To do:
Each line in the entries below that holds the word "using" belongs in the answer.
━━━ Raw data ━━━
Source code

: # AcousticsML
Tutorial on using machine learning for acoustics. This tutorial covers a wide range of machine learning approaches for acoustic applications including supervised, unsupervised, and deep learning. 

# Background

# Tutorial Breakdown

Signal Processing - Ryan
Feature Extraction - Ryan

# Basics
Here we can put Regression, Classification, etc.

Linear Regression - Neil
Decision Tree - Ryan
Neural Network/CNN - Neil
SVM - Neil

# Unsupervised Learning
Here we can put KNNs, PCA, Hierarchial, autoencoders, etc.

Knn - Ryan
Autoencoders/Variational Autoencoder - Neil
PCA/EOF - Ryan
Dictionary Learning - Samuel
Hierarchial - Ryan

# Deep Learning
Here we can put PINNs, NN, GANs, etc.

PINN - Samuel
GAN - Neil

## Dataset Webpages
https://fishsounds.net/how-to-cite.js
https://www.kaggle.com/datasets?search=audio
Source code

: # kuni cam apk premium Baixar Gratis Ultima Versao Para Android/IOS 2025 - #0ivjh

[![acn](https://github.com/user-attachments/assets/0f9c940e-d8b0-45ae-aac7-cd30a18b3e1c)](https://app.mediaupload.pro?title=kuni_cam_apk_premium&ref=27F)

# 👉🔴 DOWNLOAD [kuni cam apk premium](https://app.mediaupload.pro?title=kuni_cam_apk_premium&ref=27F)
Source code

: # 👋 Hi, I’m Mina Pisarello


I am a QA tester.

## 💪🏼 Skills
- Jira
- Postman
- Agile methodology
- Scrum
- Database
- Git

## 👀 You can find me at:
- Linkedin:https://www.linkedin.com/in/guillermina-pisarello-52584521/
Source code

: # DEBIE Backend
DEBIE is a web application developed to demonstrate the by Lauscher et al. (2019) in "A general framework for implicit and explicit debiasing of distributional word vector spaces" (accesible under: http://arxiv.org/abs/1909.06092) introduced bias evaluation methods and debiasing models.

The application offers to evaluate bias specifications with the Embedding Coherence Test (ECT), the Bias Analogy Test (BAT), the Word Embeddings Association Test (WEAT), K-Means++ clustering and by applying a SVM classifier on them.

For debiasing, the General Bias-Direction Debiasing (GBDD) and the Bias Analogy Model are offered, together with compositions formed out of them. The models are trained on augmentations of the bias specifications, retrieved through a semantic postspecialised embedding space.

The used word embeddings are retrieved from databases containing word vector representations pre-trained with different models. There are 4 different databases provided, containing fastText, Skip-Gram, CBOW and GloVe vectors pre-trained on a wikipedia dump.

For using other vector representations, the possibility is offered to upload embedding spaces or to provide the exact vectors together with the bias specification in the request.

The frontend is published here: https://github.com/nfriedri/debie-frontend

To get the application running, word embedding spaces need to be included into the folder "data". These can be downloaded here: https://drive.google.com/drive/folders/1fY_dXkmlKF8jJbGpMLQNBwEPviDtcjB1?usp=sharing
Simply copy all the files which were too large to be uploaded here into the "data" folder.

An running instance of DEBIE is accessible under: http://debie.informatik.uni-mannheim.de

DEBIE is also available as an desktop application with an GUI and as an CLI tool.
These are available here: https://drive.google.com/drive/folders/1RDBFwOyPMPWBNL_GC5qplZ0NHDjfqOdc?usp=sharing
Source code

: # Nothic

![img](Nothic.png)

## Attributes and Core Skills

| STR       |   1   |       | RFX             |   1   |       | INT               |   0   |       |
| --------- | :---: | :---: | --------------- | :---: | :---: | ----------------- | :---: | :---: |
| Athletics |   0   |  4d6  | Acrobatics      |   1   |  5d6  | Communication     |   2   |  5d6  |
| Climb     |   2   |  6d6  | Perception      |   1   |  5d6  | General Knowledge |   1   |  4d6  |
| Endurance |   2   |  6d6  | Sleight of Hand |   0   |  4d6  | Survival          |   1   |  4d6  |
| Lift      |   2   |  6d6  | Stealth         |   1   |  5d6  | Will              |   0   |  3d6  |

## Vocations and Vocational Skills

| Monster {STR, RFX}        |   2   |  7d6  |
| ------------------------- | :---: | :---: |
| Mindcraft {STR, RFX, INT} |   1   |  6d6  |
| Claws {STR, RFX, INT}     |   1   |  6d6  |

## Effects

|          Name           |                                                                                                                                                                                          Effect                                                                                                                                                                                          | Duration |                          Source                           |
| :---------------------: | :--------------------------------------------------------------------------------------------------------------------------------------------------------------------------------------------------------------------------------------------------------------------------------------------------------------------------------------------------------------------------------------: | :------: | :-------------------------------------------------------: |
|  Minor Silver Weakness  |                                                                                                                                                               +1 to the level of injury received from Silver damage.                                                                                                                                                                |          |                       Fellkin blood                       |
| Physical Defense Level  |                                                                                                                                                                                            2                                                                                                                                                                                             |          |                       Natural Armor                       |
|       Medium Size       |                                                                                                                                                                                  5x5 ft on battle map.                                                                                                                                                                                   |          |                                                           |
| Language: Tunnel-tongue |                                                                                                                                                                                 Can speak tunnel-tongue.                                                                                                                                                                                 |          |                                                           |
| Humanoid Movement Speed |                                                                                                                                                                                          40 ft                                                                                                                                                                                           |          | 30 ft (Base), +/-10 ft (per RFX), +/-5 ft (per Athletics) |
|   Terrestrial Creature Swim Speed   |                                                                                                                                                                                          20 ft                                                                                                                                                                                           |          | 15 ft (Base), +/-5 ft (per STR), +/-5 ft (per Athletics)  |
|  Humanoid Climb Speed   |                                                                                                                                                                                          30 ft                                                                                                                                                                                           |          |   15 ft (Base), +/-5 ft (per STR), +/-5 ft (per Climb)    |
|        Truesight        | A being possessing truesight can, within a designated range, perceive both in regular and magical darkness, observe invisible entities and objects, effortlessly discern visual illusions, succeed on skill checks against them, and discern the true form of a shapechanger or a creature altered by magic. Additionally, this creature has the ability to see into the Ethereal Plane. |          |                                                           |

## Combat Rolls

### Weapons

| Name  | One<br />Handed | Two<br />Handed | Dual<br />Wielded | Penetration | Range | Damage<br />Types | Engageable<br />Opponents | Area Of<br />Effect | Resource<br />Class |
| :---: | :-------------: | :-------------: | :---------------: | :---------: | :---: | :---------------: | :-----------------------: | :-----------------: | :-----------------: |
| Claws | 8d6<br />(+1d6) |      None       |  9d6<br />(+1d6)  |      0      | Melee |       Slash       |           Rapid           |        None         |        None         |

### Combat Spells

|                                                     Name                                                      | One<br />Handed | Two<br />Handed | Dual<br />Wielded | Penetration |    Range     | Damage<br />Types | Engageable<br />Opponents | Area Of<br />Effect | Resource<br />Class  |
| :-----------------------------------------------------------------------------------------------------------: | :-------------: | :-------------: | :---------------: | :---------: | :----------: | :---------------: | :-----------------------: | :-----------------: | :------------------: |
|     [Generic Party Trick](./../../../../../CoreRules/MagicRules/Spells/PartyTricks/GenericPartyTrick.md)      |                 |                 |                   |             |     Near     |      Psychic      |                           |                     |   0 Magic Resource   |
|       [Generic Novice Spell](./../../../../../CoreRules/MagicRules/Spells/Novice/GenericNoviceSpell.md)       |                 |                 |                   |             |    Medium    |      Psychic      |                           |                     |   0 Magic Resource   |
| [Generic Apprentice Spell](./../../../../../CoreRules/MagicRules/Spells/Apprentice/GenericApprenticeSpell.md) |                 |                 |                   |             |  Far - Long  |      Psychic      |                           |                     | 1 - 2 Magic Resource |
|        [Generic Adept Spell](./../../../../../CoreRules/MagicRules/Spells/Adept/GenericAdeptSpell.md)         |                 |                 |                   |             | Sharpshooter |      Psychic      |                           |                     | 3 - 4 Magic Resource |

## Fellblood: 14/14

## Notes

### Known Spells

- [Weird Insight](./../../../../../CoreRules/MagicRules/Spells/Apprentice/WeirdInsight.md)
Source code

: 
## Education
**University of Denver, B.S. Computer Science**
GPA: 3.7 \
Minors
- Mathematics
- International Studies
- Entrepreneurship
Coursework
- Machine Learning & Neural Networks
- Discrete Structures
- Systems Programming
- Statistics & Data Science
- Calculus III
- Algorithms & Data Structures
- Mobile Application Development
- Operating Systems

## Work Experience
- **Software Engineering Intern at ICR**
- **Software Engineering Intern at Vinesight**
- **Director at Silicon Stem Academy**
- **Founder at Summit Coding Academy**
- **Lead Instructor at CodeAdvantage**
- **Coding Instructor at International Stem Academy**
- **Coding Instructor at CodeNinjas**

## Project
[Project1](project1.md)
━━━
Task output:
Tutorial on using machine learning for acoustics. This tutorial covers a wide range of machine learning approaches for acoustic applications including supervised, unsupervised, and deep learning. 
For using other vector representations, the possibility is offered to upload embedding spaces or to provide the exact vectors together with the bias specification in the request.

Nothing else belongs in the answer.